◆ STORED DATA ◆
·····

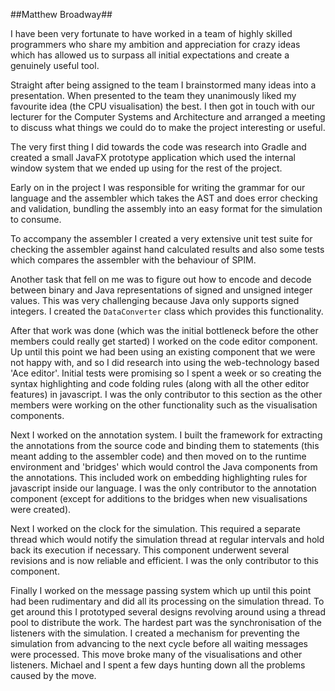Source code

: ##Matthew Broadway##

I have been very fortunate to have worked in a team of highly skilled programmers who share my ambition and appreciation for crazy ideas which has allowed us to surpass all initial expectations and create a genuinely useful tool.

Straight after being assigned to the team I brainstormed many ideas into a presentation. When presented to the team they unanimously liked my favourite idea (the CPU visualisation) the best. I then got in touch with our lecturer for the Computer Systems and Architecture and arranged a meeting to discuss what things we could do to make the project interesting or useful.

The very first thing I did towards the code was research into Gradle and created a small JavaFX prototype application which used the internal window system that we ended up using for the rest of the project.

Early on in the project I was responsible for  writing the grammar for our language and the assembler which takes the AST and does error checking and validation, bundling the assembly into an easy format for the simulation to consume.

To accompany the assembler I created a very extensive unit test suite for checking the assembler against hand calculated results and also some tests which compares the assembler with the behaviour of SPIM.

Another task that fell on me was to figure out how to encode and decode between binary and Java representations of signed and unsigned integer values. This was very challenging because Java only supports signed integers. I created the `DataConverter` class which provides this functionality.

After that work was done (which was the initial bottleneck before the other members could really get started) I worked on the code editor component. Up until this point we had been using an existing component that we were not happy with, and so I did research into using the web-technology based 'Ace editor'. Initial tests were promising so I spent a week or so creating the syntax highlighting and code folding rules (along with all the other editor features) in javascript. I was the only contributor to this section as the other members were working on the other functionality such as the visualisation components.

Next I worked on the annotation system. I built the framework for extracting the annotations from the source code and binding them to statements (this meant adding to the assembler code) and then moved on to the runtime environment and 'bridges' which would control the Java components from the annotations. This included work on embedding highlighting rules for javascript inside our language. I was the only contributor to the annotation component (except for additions to the bridges when new visualisations were created).

Next I worked on the clock for the simulation. This required a separate thread which would notify the simulation thread at regular intervals and hold back its execution if necessary. This component underwent several revisions and is now reliable and efficient. I was the only contributor to this component.

Finally I worked on the message passing system which up until this point had been rudimentary and did all its processing on the simulation thread. To get around this I prototyped several designs revolving around using a thread pool to distribute the work. The hardest part was the synchronisation of the listeners with the simulation. I created a mechanism for preventing the simulation from advancing to the next cycle before all waiting messages were processed. This move broke many of the visualisations and other listeners. Michael and I spent a few days hunting down all the problems caused by the move.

·····

Work out how many lines in the preceding data include the word "checking". State only that number.

2